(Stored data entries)
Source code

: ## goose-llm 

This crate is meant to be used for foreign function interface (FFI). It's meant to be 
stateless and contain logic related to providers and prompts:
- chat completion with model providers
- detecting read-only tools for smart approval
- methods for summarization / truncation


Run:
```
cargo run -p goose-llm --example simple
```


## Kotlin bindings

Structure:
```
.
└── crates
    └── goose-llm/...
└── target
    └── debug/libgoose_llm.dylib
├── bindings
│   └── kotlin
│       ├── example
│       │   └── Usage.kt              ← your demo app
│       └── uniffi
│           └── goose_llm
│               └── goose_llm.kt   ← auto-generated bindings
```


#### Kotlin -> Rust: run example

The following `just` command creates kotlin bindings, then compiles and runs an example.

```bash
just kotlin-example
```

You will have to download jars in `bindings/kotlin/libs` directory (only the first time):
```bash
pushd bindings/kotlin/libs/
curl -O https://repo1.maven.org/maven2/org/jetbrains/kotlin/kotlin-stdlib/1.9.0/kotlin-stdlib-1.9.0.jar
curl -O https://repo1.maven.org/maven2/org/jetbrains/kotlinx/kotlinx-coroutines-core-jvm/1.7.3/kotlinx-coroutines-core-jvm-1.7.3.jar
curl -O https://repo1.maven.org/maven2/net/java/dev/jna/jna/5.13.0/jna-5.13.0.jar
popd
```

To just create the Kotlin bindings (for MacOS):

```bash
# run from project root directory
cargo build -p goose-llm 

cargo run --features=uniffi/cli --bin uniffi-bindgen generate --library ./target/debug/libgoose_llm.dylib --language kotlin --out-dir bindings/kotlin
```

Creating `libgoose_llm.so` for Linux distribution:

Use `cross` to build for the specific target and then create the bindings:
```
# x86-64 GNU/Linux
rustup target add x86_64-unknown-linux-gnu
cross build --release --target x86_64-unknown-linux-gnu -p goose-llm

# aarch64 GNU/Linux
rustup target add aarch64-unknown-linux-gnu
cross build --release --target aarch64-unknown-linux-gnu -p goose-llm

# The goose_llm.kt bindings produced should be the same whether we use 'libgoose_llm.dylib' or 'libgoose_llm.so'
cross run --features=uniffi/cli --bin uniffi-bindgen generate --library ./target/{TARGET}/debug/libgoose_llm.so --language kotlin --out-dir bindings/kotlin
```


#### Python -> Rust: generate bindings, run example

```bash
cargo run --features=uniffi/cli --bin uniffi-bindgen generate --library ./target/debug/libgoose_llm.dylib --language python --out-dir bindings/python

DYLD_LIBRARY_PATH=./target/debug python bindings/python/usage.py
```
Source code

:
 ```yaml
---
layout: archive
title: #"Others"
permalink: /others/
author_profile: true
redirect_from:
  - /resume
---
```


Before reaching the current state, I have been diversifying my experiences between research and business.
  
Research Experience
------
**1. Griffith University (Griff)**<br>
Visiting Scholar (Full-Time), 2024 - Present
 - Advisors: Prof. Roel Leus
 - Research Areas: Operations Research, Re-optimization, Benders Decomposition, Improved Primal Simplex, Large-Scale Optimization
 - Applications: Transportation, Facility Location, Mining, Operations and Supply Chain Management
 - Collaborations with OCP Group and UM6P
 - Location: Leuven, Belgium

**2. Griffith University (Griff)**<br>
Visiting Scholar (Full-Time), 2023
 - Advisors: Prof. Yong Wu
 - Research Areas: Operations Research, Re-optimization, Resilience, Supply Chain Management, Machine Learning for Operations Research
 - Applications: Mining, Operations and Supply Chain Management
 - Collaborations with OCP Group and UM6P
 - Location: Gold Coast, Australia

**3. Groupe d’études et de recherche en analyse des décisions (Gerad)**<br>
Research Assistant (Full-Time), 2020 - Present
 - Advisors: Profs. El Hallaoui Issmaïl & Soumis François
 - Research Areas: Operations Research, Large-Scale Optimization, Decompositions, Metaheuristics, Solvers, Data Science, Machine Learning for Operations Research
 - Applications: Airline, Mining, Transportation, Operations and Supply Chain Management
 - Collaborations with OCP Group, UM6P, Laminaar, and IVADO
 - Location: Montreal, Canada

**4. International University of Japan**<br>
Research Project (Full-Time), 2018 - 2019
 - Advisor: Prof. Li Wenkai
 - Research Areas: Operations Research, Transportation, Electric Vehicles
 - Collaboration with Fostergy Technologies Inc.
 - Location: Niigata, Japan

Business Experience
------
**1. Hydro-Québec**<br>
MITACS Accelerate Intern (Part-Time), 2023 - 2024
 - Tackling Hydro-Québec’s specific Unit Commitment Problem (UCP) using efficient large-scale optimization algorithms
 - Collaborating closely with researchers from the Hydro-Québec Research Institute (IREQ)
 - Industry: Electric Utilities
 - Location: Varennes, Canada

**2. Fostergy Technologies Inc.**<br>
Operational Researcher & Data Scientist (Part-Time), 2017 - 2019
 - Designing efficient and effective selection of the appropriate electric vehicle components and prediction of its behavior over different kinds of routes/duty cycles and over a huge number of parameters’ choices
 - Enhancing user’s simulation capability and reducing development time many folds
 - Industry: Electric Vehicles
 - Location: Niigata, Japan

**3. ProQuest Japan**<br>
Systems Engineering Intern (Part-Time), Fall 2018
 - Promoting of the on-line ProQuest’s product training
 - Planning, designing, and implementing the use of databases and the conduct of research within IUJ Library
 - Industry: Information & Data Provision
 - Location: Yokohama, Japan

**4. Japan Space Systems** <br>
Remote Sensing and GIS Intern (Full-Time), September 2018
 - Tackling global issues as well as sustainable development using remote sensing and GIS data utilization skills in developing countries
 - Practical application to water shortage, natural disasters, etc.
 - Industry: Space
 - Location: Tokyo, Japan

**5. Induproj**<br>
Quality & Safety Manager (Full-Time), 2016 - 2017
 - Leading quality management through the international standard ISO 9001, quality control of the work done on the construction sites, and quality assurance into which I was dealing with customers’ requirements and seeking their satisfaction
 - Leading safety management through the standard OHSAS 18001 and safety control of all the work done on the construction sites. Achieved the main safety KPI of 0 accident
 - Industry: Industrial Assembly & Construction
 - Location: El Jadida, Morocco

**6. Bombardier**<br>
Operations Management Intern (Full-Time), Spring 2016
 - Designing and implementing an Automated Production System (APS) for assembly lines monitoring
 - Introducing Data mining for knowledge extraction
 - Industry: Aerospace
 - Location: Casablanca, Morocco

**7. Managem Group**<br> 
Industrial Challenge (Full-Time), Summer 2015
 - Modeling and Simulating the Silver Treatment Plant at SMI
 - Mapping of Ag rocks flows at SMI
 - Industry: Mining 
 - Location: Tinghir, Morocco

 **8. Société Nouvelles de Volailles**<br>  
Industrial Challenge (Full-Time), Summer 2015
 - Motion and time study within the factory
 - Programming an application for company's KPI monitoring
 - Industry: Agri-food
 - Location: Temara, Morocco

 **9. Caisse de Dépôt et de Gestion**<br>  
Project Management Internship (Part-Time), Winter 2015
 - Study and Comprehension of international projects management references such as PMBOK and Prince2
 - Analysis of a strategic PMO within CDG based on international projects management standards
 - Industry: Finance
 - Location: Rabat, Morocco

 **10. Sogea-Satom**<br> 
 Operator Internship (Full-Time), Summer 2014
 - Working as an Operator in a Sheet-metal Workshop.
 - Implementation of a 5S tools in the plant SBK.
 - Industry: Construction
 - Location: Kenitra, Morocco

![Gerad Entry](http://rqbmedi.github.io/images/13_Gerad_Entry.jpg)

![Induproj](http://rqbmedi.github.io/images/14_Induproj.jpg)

EXERCISE BRIEF:
Write out every entry verbatim.

ANSWER SPACE:
Source code

: ## goose-llm 

This crate is meant to be used for foreign function interface (FFI). It's meant to be 
stateless and contain logic related to providers and prompts:
- chat completion with model providers
- detecting read-only tools for smart approval
- methods for summarization / truncation


Run:
```
cargo run -p goose-llm --example simple
```


## Kotlin bindings

Structure:
```
.
└── crates
    └── goose-llm/...
└── target
    └── debug/libgoose_llm.dylib
├── bindings
│   └── kotlin
│       ├── example
│       │   └── Usage.kt              ← your demo app
│       └── uniffi
│           └── goose_llm
│               └── goose_llm.kt   ← auto-generated bindings
```


#### Kotlin -> Rust: run example

The following `just` command creates kotlin bindings, then compiles and runs an example.

```bash
just kotlin-example
```

You will have to download jars in `bindings/kotlin/libs` directory (only the first time):
```bash
pushd bindings/kotlin/libs/
curl -O https://repo1.maven.org/maven2/org/jetbrains/kotlin/kotlin-stdlib/1.9.0/kotlin-stdlib-1.9.0.jar
curl -O https://repo1.maven.org/maven2/org/jetbrains/kotlinx/kotlinx-coroutines-core-jvm/1.7.3/kotlinx-coroutines-core-jvm-1.7.3.jar
curl -O https://repo1.maven.org/maven2/net/java/dev/jna/jna/5.13.0/jna-5.13.0.jar
popd
```

To just create the Kotlin bindings (for MacOS):

```bash
# run from project root directory
cargo build -p goose-llm 

cargo run --features=uniffi/cli --bin uniffi-bindgen generate --library ./target/debug/libgoose_llm.dylib --language kotlin --out-dir bindings/kotlin
```

Creating `libgoose_llm.so` for Linux distribution:

Use `cross` to build for the specific target and then create the bindings:
```
# x86-64 GNU/Linux
rustup target add x86_64-unknown-linux-gnu
cross build --release --target x86_64-unknown-linux-gnu -p goose-llm

# aarch64 GNU/Linux
rustup target add aarch64-unknown-linux-gnu
cross build --release --target aarch64-unknown-linux-gnu -p goose-llm

# The goose_llm.kt bindings produced should be the same whether we use 'libgoose_llm.dylib' or 'libgoose_llm.so'
cross run --features=uniffi/cli --bin uniffi-bindgen generate --library ./target/{TARGET}/debug/libgoose_llm.so --language kotlin --out-dir bindings/kotlin
```


#### Python -> Rust: generate bindings, run example

```bash
cargo run --features=uniffi/cli --bin uniffi-bindgen generate --library ./target/debug/libgoose_llm.dylib --language python --out-dir bindings/python

DYLD_LIBRARY_PATH=./target/debug python bindings/python/usage.py
```
Source code

:
 ```yaml
---
layout: archive
title: #"Others"
permalink: /others/
author_profile: true
redirect_from:
  - /resume
---
```


Before reaching the current state, I have been diversifying my experiences between research and business.
  
Research Experience
------
**1. Griffith University (Griff)**<br>
Visiting Scholar (Full-Time), 2024 - Present
 - Advisors: Prof. Roel Leus
 - Research Areas: Operations Research, Re-optimization, Benders Decomposition, Improved Primal Simplex, Large-Scale Optimization
 - Applications: Transportation, Facility Location, Mining, Operations and Supply Chain Management
 - Collaborations with OCP Group and UM6P
 - Location: Leuven, Belgium

**2. Griffith University (Griff)**<br>
Visiting Scholar (Full-Time), 2023
 - Advisors: Prof. Yong Wu
 - Research Areas: Operations Research, Re-optimization, Resilience, Supply Chain Management, Machine Learning for Operations Research
 - Applications: Mining, Operations and Supply Chain Management
 - Collaborations with OCP Group and UM6P
 - Location: Gold Coast, Australia

**3. Groupe d’études et de recherche en analyse des décisions (Gerad)**<br>
Research Assistant (Full-Time), 2020 - Present
 - Advisors: Profs. El Hallaoui Issmaïl & Soumis François
 - Research Areas: Operations Research, Large-Scale Optimization, Decompositions, Metaheuristics, Solvers, Data Science, Machine Learning for Operations Research
 - Applications: Airline, Mining, Transportation, Operations and Supply Chain Management
 - Collaborations with OCP Group, UM6P, Laminaar, and IVADO
 - Location: Montreal, Canada

**4. International University of Japan**<br>
Research Project (Full-Time), 2018 - 2019
 - Advisor: Prof. Li Wenkai
 - Research Areas: Operations Research, Transportation, Electric Vehicles
 - Collaboration with Fostergy Technologies Inc.
 - Location: Niigata, Japan

Business Experience
------
**1. Hydro-Québec**<br>
MITACS Accelerate Intern (Part-Time), 2023 - 2024
 - Tackling Hydro-Québec’s specific Unit Commitment Problem (UCP) using efficient large-scale optimization algorithms
 - Collaborating closely with researchers from the Hydro-Québec Research Institute (IREQ)
 - Industry: Electric Utilities
 - Location: Varennes, Canada

**2. Fostergy Technologies Inc.**<br>
Operational Researcher & Data Scientist (Part-Time), 2017 - 2019
 - Designing efficient and effective selection of the appropriate electric vehicle components and prediction of its behavior over different kinds of routes/duty cycles and over a huge number of parameters’ choices
 - Enhancing user’s simulation capability and reducing development time many folds
 - Industry: Electric Vehicles
 - Location: Niigata, Japan

**3. ProQuest Japan**<br>
Systems Engineering Intern (Part-Time), Fall 2018
 - Promoting of the on-line ProQuest’s product training
 - Planning, designing, and implementing the use of databases and the conduct of research within IUJ Library
 - Industry: Information & Data Provision
 - Location: Yokohama, Japan

**4. Japan Space Systems** <br>
Remote Sensing and GIS Intern (Full-Time), September 2018
 - Tackling global issues as well as sustainable development using remote sensing and GIS data utilization skills in developing countries
 - Practical application to water shortage, natural disasters, etc.
 - Industry: Space
 - Location: Tokyo, Japan

**5. Induproj**<br>
Quality & Safety Manager (Full-Time), 2016 - 2017
 - Leading quality management through the international standard ISO 9001, quality control of the work done on the construction sites, and quality assurance into which I was dealing with customers’ requirements and seeking their satisfaction
 - Leading safety management through the standard OHSAS 18001 and safety control of all the work done on the construction sites. Achieved the main safety KPI of 0 accident
 - Industry: Industrial Assembly & Construction
 - Location: El Jadida, Morocco

**6. Bombardier**<br>
Operations Management Intern (Full-Time), Spring 2016
 - Designing and implementing an Automated Production System (APS) for assembly lines monitoring
 - Introducing Data mining for knowledge extraction
 - Industry: Aerospace
 - Location: Casablanca, Morocco

**7. Managem Group**<br> 
Industrial Challenge (Full-Time), Summer 2015
 - Modeling and Simulating the Silver Treatment Plant at SMI
 - Mapping of Ag rocks flows at SMI
 - Industry: Mining 
 - Location: Tinghir, Morocco

 **8. Société Nouvelles de Volailles**<br>  
Industrial Challenge (Full-Time), Summer 2015
 - Motion and time study within the factory
 - Programming an application for company's KPI monitoring
 - Industry: Agri-food
 - Location: Temara, Morocco

 **9. Caisse de Dépôt et de Gestion**<br>  
Project Management Internship (Part-Time), Winter 2015
 - Study and Comprehension of international projects management references such as PMBOK and Prince2
 - Analysis of a strategic PMO within CDG based on international projects management standards
 - Industry: Finance
 - Location: Rabat, Morocco

 **10. Sogea-Satom**<br> 
 Operator Internship (Full-Time), Summer 2014
 - Working as an Operator in a Sheet-metal Workshop.
 - Implementation of a 5S tools in the plant SBK.
 - Industry: Construction
 - Location: Kenitra, Morocco

![Gerad Entry](http://rqbmedi.github.io/images/13_Gerad_Entry.jpg)

![Induproj](http://rqbmedi.github.io/images/14_Induproj.jpg)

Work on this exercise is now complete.